ISTANBUL — More than three years after the prosecution of journalists and other employees of Turkey’s opposition Cumhuriyet newspaper began, a Turkish court upheld its conviction of 12 former staff members and acquitted one in a retrial Thursday.
The decision continues a legal saga that has seen defendants in and out of prison on various terror-related charges, and the case will now be sent to an appeals court despite a September ruling by a higher court overturning convictions against the former newspaper employees.
Journalist Kadri Gursel was acquitted in Thursday’s decision, while the other 12 journalists will face charges stemming from their reporting and contacts with alleged members of terrorist organizations ranging from far-left groups to Kurdish activists and supporters of the movement led by exiled cleric Fethullah Gulen, which the Turkish state claims orchestrated a July 2016 coup attempt.
Erol Onderoglu, the Turkey representative for Reporters Without Borders, attended the trial and said the reversal of a Supreme Court of Cassation verdict by a lower court revealed “inter-institutional fighting” in the Turkish judicial system.

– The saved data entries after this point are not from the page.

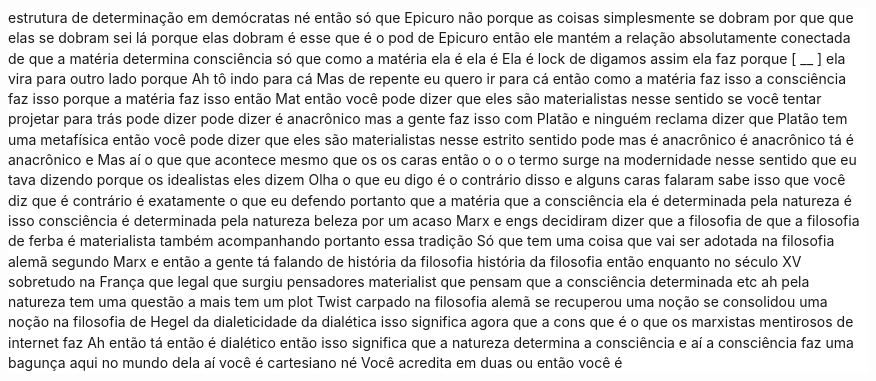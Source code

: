 estrutura de determinação em demócratas
né então só que Epicuro não porque as
coisas simplesmente se dobram por que
que elas se dobram sei lá porque elas
dobram é esse que é o pod de Epicuro
então ele mantém a relação absolutamente
conectada de que a matéria determina
consciência só que como a matéria ela é
ela é Ela é lock de digamos assim ela
faz porque [ __ ] ela vira para outro
lado porque Ah tô indo para cá Mas de
repente eu quero ir para cá então como a
matéria faz isso a consciência faz isso
porque a matéria faz isso então Mat
então você pode dizer que eles são
materialistas nesse sentido se você
tentar projetar para trás pode dizer
pode dizer é anacrônico mas a gente faz
isso com Platão e ninguém reclama dizer
que Platão tem uma metafísica então você
pode dizer que eles são materialistas
nesse estrito sentido pode mas é
anacrônico é anacrônico tá é anacrônico
e Mas aí o que que acontece mesmo que os
os caras então o o o termo surge na
modernidade nesse sentido que eu tava
dizendo porque os idealistas eles dizem
Olha o que eu digo é o contrário disso e
alguns caras falaram sabe isso que você
diz que é contrário é exatamente o que
eu defendo portanto que a matéria que a
consciência ela é determinada pela
natureza é isso consciência é
determinada pela
natureza
beleza por um acaso Marx e engs
decidiram dizer que a
filosofia
de que a filosofia de ferba é
materialista também acompanhando
portanto essa
tradição Só que tem uma coisa que vai
ser adotada na filosofia alemã segundo
Marx e então a gente tá falando de
história da filosofia história da
filosofia então enquanto no século XV
sobretudo na França que legal que surgiu
pensadores materialist
que pensam que a consciência
determinada etc
ah pela
natureza tem uma questão a mais tem um
plot Twist carpado na filosofia alemã se
recuperou uma noção se consolidou uma
noção na filosofia de Hegel da
dialeticidade da
dialética isso significa agora que a
cons que é o que os marxistas mentirosos
de internet faz Ah então tá então é
dialético então isso significa que a
natureza determina a consciência e aí a
consciência faz uma bagunça aqui no
mundo dela aí você é cartesiano né Você
acredita em duas ou então você é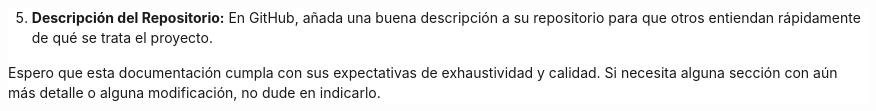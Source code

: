 5.  **Descripción del Repositorio:** En GitHub, añada una buena descripción a su repositorio para que otros entiendan rápidamente de qué se trata el proyecto.

Espero que esta documentación cumpla con sus expectativas de exhaustividad y calidad. Si necesita alguna sección con aún más detalle o alguna modificación, no dude en indicarlo.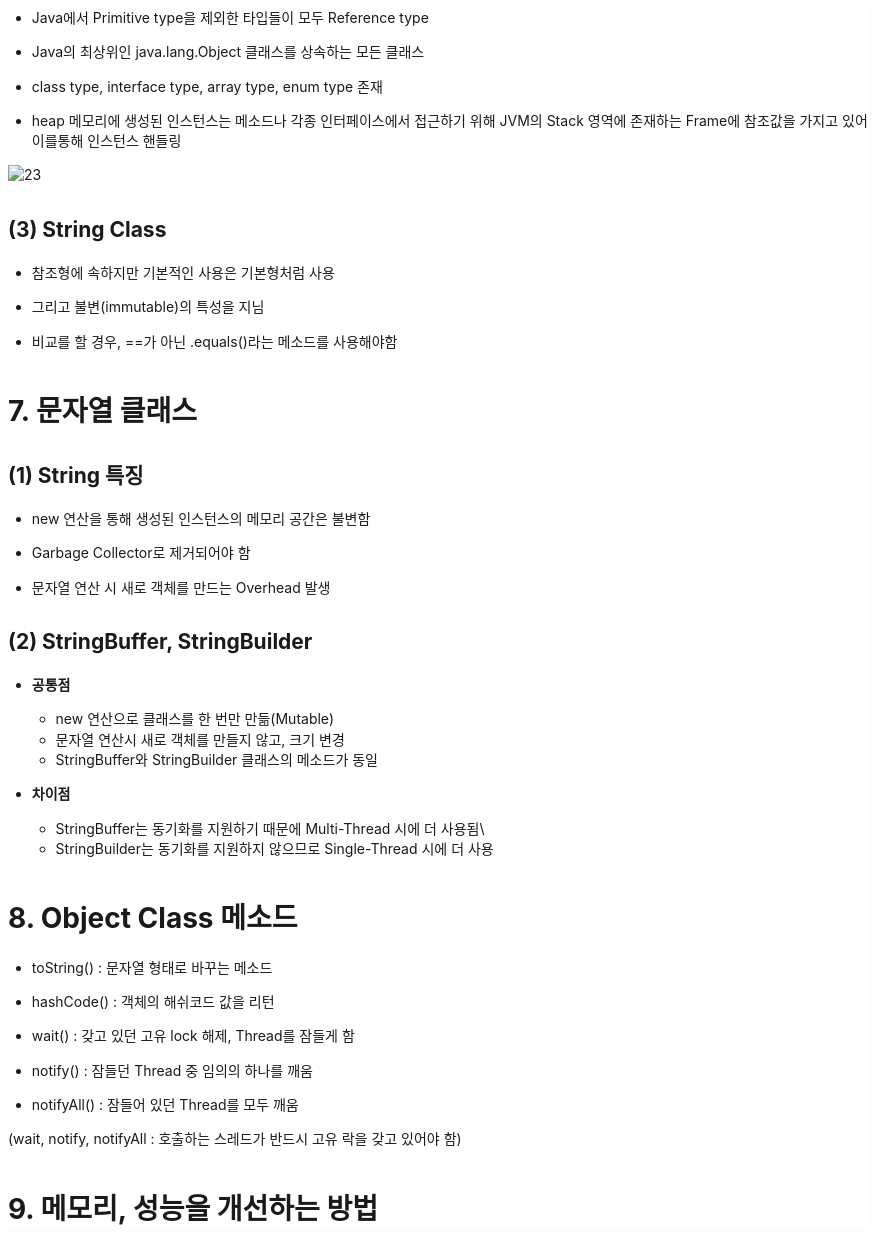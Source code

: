 - Java에서 Primitive type을 제외한 타입들이 모두 Reference type

- Java의 최상위인 java.lang.Object 클래스를 상속하는 모든 클래스

- class type, interface type, array type, enum type 존재

- heap 메모리에 생성된 인스턴스는 메소드나 각종 인터페이스에서 접근하기 위해 JVM의 Stack 영역에 존재하는 Frame에 참조값을 가지고 있어 이를통해 인스턴스 핸들링

![23](https://github.com/KimHyungkeun/KimHyungkeun.github.io/assets/12759500/7fcb041c-3c4b-4dac-b6c6-41b5d6dfa02a)


## (3) String Class

- 참조형에 속하지만 기본적인 사용은 기본형처럼 사용 

- 그리고 불변(immutable)의 특성을 지님 

- 비교를 할 경우, ==가 아닌 .equals()라는 메소드를 사용해야함

# 7. **문자열 클래스**

## (1) String 특징

- new 연산을 통해 생성된 인스턴스의 메모리 공간은 불변함

- Garbage Collector로 제거되어야 함

- 문자열 연산 시 새로 객체를 만드는 Overhead 발생

## (2) StringBuffer, StringBuilder

* **공통점**
  - new 연산으로 클래스를 한 번만 만듦(Mutable)
  - 문자열 연산시 새로 객체를 만들지 않고, 크기 변경
  - StringBuffer와 StringBuilder 클래스의 메소드가 동일

* **차이점**
  - StringBuffer는 동기화를 지원하기 때문에 Multi-Thread 시에 더 사용됨\
  - StringBuilder는 동기화를 지원하지 않으므로 Single-Thread 시에 더 사용

# 8. **Object Class 메소드**

- toString() : 문자열 형태로 바꾸는 메소드 

- hashCode() : 객체의 해쉬코드 값을 리턴 

- wait() : 갖고 있던 고유 lock 해제, Thread를 잠들게 함 

- notify() : 잠들던 Thread 중 임의의 하나를 깨움 

- notifyAll() : 잠들어 있던 Thread를 모두 깨움 

(wait, notify, notifyAll : 호출하는 스레드가 반드시 고유 락을 갖고 있어야 함)

# 9. 메모리, 성능을 개선하는 방법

“This is an outrageous decision, showing clearly that the Cumhuriyet trial is no longer concerning journalists but is now a part of a huge discussion and huge dispute in the Turkish high judiciary,” Onderoglu told Al-Monitor.
He added, “It is not about the obvious violations of media freedom in Turkey.”
Onderoglu said the Supreme Court should put an end to the “mistreatment” of journalist through unending legal prosecution. Cumhuriyet is Turkey’s oldest newspaper and remains one of the few opposition voices in the nation’s mainstream media landscape, where more than 90% of outlets are pro-government.
The court upholding its prior ruling to convict the Cumhuriyet employees was the same authority that ordered the re-arrest of prominent Turkish journalist Ahmet Altan last week after he was briefly released from prison on terror-related charges.
On Tuesday, the global press watchdog the International Press Institute released a report highlighting that more than 120 journalists are in Turkish jails as media freedoms continue to deteriorate in the country following the failed 2016 coup. In the last three years, about 150 media outlets have been shuttered, drawing condemnation from international observers who said the Turkish state was suppressing dissident voices.
Journalists in Turkey continue to operate under pressure, often self-censoring their reporting and being singled out when pursuing topics deemed controversial by state officials. On Wednesday,Ahmet Takan, a columnist for the Korkuzuz newspaper, was attacked with a baseball bat in Ankara. His name appeared on a list of journalists published in 2018 by the Nationalist Movement Party.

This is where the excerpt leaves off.